Hughenden Manor, April 17, 1865.

Dear Dorothy—We came down here with our own horses; the first time for many years. How delightful after railroads! We baited at Gerrard’s Cross, twenty miles from town, and then strolled into Bulstrode Park to see the new house the Duke of Somerset is building in that long-neglected but enchanting spot. There, though they told us we should find nobody but the clerk of the works, we found the Duke and Duchess, who had come down for a couple of hours by rail from Slough, and so they lionised us over all their new creation, which is a happy and successful one—a Tudor pile, very seemly and convenient, and built amid the old pleasance which I described thirty years ago in Henrietta Temple; for Bulstrode, then mansionless and deserted, was the origin of Armine. Excuse this egotism, the characteristic of scribblers even when they had left off work. Adieu, dear Dorothy.

D.

OLD COUNTRY LIFE

In the days when landlords were able to live upon their estates and were content with a more or less simple country life, enlivened only by an occasional party of their friends, the country house was no inconsiderable political force. The views of its possessor, indeed, greatly influenced the neighbourhood, whilst as a rule a fairly contented tenantry followed their landlord—Whig or Tory—and voted according to his lead; besides this they took a genuine interest in everything which concerned him or his family. To-day this has ceased to be, for the rich city men or American millionaires are but seldom in touch with those living around their mansions, hired either for sport or pleasure. The modern standpoint as regards country life is well demonstrated by the remark of a lady whose husband had bought a country house, and was told that some pleasant people lived in the country-side near by. “Pleasant or not, it matters little to us,” was the retort; “we shan’t see anything of them,—we shall get our friends down from London with the fish.” Nor is such a standpoint to be wondered at when it is remembered how little a permanent resident in the country can be in touch with those whose whole life is a rush for pleasure and amusement, a habit of which they not unnaturally cannot divest themselves even when far away from town. Formerly country-house life was very quiet, perhaps even humdrum, but within the last thirty or forty years it has undergone a complete transformation.
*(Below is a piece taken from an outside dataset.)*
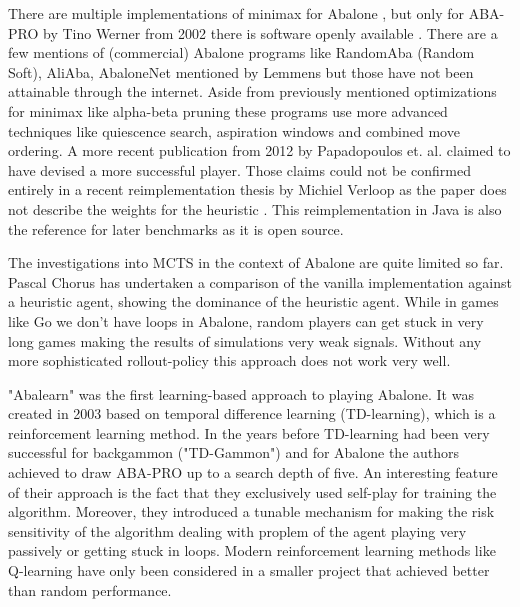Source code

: There are multiple implementations of minimax for Abalone \cite{chorus_implementing_2009,lemmens_constructing_2005,ozcan_simple_2004-1,aichholzer_algorithmic_2002}, but only for ABA-PRO by Tino Werner from 2002 there is software openly available \cite{aichholzer_oswin_2006}.  There are a few mentions of (commercial) Abalone programs like RandomAba (Random Soft), AliAba, AbaloneNet mentioned by Lemmens \cite[p. 7]{lemmens_constructing_2005} but those have not been attainable through the internet. Aside from previously mentioned optimizations for minimax like alpha-beta pruning these programs use more advanced techniques like quiescence search, aspiration windows and combined move ordering. A more recent publication from 2012 by Papadopoulos et. al. claimed to have devised a more successful player. \cite{papadopoulos_exploring_2012}  Those claims could not be confirmed entirely in a recent reimplementation thesis by Michiel Verloop as the paper does not describe the weights for the heuristic \cite{verloop_critical_nodate}. This reimplementation in Java \cite{verloop_abaloneai_nodate} is also the reference for later benchmarks as it is open source. \cite{verloop_abaloneai_nodate}

The investigations into MCTS in the context of Abalone are quite limited so far. Pascal Chorus has undertaken a comparison of the vanilla implementation against a heuristic agent, showing the dominance of the heuristic agent. \cite{chorus_implementing_2009} While in games like Go we don't have loops in Abalone, random players can get stuck in very long games making the results of simulations very weak signals. Without any more sophisticated rollout-policy this approach does not work very well.

"Abalearn" was the first learning-based approach to playing Abalone. \cite{campos_abalearn_2003} It was created in 2003 based on temporal difference learning (TD-learning), which is a reinforcement learning method. In the years before TD-learning had been very successful for backgammon ("TD-Gammon") \cite{tesauro_td-gammon_1994} and for Abalone the authors achieved to draw ABA-PRO up to a search depth of five. An interesting feature of their approach is the fact that they exclusively used self-play for training the algorithm. Moreover, they introduced a tunable mechanism for making the risk sensitivity of the algorithm dealing with proplem of the agent playing very passively or getting stuck in loops. Modern reinforcement learning methods like Q-learning have only been considered in a smaller project that achieved better than random performance. \cite{mizrachi_introduction_2017}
In old days the possessors were wont to reside upon their estates for the greater portion of the year, whilst the people who hire country houses merely run down for week-ends in the summer and shooting parties in the winter.

The modern practice of letting one’s country house would have appalled the landed proprietors of other days when such a thing was yet undreamt of. There was then, of course, a real bond of connection (very often one of respectful sympathy) between a landlord and his tenants, which, except on a very few estates, has now quite ceased to exist.

At present the majority of country squires are far too poor to resist letting their places, which are naturally regarded much in the light of a commercial asset, their sale-value for the most part consisting in their capacity for affording some city magnate or American millionaire the shooting or hunting necessary to amuse him in the intervals of a life of business and speculation. Country life, or rather short spells of it, has now become a sort of luxury of the rich; but few of any considerable means care to reside for long periods in the country, as was the case in old days when people regularly settled down there.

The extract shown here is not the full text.